В свете этого предсказания, завершающего книгу, подчеркнуто безликий, отгородившийся от всего рутиной дел и привычек Оран – не только предвоенная буржуазная Франция, а его «лишенный воображения» муниципалитет – не только верхи Третьей республики, оборонявшиеся от опасности из-за Рейна игрой с ней в поддавки и фальсифицированными утешительными сводками из штабов «странной войны». Для Камю это и есть будни мира, царство иллюзии, где люди пребывают в благостном неведении или намеренно делают вид, будто затаившаяся где-то зараза не грозит в любой момент обратить их дремотное прозябание в земной ад. Они судорожно цепляются за успокоительную ложь; жить самообманом – их потребность, потому что правда слишком устрашающа. «Стихийные бедствия превосходят человеческое разумение, поэтому их объявляют нереальными, дурным сном, который скоро рассеется, – скептически размышляет хронист. – Наши сограждане были не более виновны, чем все другие, они забыли о скромности, вот и все, и думали, что для них все возможно, а следовательно, чума невозможна… Они думали, что свободны, но никто не свободен, пока существуют стихийные бедствия» (I, 1245–1246). Власти и медицинские светила города долго и упорно не признавали очевидного. Но бичам карающим нет дела до людских страхов и заблуждений. Однажды они невесть откуда обрушиваются на тихие города, опрокидывают все вверх дном, грубо нарушают рутину привычек и преподают беспощадный урок логики: жизнь – тюрьма, где смерть состоит надзирателем. Чума, пояснял Камю, «заставляет задуматься. В этом смысле она похожа на все несчастия этого мира и на самый мир».

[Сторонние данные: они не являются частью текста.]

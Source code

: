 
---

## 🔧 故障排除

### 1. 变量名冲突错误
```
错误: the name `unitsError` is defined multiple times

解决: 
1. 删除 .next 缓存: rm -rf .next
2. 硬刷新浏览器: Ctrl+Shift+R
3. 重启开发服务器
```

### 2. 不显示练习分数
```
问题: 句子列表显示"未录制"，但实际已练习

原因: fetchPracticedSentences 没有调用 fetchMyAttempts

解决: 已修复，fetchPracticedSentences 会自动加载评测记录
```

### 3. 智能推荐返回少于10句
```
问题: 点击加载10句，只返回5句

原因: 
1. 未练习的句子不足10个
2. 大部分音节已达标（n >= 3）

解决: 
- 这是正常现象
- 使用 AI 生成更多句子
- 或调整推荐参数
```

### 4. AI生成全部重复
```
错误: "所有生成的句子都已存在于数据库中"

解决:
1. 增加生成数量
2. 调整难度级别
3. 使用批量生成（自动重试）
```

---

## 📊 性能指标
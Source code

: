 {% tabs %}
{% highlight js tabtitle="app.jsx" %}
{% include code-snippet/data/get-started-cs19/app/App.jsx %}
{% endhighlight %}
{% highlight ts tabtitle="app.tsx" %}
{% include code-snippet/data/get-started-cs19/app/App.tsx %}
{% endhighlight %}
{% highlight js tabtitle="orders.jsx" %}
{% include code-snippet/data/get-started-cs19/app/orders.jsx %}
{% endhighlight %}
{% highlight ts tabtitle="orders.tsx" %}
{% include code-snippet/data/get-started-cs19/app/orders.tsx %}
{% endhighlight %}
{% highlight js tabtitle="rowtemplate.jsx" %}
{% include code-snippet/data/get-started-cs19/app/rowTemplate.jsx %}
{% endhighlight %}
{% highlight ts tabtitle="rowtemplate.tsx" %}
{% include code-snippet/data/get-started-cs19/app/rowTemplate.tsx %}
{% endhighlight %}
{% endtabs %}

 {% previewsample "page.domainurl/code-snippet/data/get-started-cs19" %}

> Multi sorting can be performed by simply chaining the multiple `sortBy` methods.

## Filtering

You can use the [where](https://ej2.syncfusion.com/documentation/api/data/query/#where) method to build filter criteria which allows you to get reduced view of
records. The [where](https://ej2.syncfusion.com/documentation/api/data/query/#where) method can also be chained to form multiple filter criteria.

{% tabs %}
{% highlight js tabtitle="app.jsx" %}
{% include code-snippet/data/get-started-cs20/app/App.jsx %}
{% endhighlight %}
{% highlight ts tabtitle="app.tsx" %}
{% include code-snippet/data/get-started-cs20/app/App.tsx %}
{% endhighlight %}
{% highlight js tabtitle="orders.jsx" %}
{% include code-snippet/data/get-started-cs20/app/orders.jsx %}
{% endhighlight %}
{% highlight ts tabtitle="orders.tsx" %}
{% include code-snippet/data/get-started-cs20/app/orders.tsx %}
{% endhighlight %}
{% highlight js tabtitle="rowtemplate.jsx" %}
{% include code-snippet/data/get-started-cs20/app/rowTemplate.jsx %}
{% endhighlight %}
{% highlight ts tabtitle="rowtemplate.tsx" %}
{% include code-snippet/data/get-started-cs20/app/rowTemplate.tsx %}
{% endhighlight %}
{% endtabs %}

Правда, люди, по Камю, неисправимо беспечны и, едва избавившись от опасности, спешат похоронить прозрения, посетившие их на краю пропасти. В праздничный вечер того дня, когда распахнулись ворота Орана и разлученные чумой родственники снова встретились друг с другом, его жители, казалось, «спокойно, вопреки всякой очевидности, отрицали, что нам довелось узнать этот свихнувшийся мир, где убийство человека так же обычно, как убийство мухи, этот четко обозначившийся разгул дикости, это рассчитанное безумие, это тюремное заключение, принесшее с собой ужасающую свободу по отношению ко всему, что не было настоящим моментом, этот запах смерти, который приводил в оцепенение тех, кого он не убивал, они отрицали, наконец, что были охваченным оторопью населением, одна половина которого, сваленная в глотке печи, ежедневно вылетала на воздух жирным липким дымом, в то время как другая половина, закованная в цепи бессилия и страха, ждала своей очереди» (I, 1462–1463). Истина, которую спешат забыть вчерашние пленники чумы, и сберегается хронистом для потомков как вечная тайна разоблачившего себя на его глазах мироздания.
От зарисовки, клинической и хроникальной, к иносказательному историческому свидетельству, а от него, в свою очередь, к метафизическому значению – таковы вехи путешествия в зачумленный Оран, предложенного нашей мысли и нашему воображению. Сама встреча мирных горожан с чумой, по логике Камю, – это и встреча его соотечественников с захватчиком, и встреча человечества со своей жестокой Судьбой, той самой, которую древние именовали роком и столкновение с которой в «Мифе о Сизифе» писатель обозначил словом «абсурд». Чума в его книге – иероглиф вселенской нелепицы, одно из разительных обнаружений которой Камю усматривал в европейской военной трагедии 1940–1945 годов.
Подобное мифологизирующее моделирование знакомого и испытанного – прием, достаточно распространенный и весьма по-разному используемый в литературе XX века. Всякий раз получая особое задание и соответствующие структурные признаки, он может быть, в частности, и пророческим визионерством, сумрачной или радостной грезой о будущем, смутно угаданном уже сегодня; и совсем иным по своей установке эзоповым осмеянием, разоблачительным обнажением неприглядной сути, скрытой за мистифицирующей кажимостью вещей; и наоборот, эмблематической зашифровкой в «знаках», густо окрашенных личным и зачастую болезненным переживанием, того, что произошло, но не понято в его истинной природе. Последний случай – один из самых привычных рабочих ходов «несчастного сознания». Здесь основой писательской фантазии становится онтологизация потрясений самой личности: там, где конечный результат совокупной и разнонаправленной деятельности людей, принимаемый ими за логику истории, возвращается к ним как отчужденная и враждебная им игра материальных стихий, за вещественной оболочкой которых невооруженный, сбитый с толку ум не улавливает сущностного социально-исторического наполнения, там он волей-неволей вливает в мехи иносказания свою угнетенность, страхи, горечь и превращает внешние приметы этих стихий в знаки своего прискорбного удела случайной пешки. И тем самым хоть как-то их «обживает», делает если не познанными, то опознаваемыми.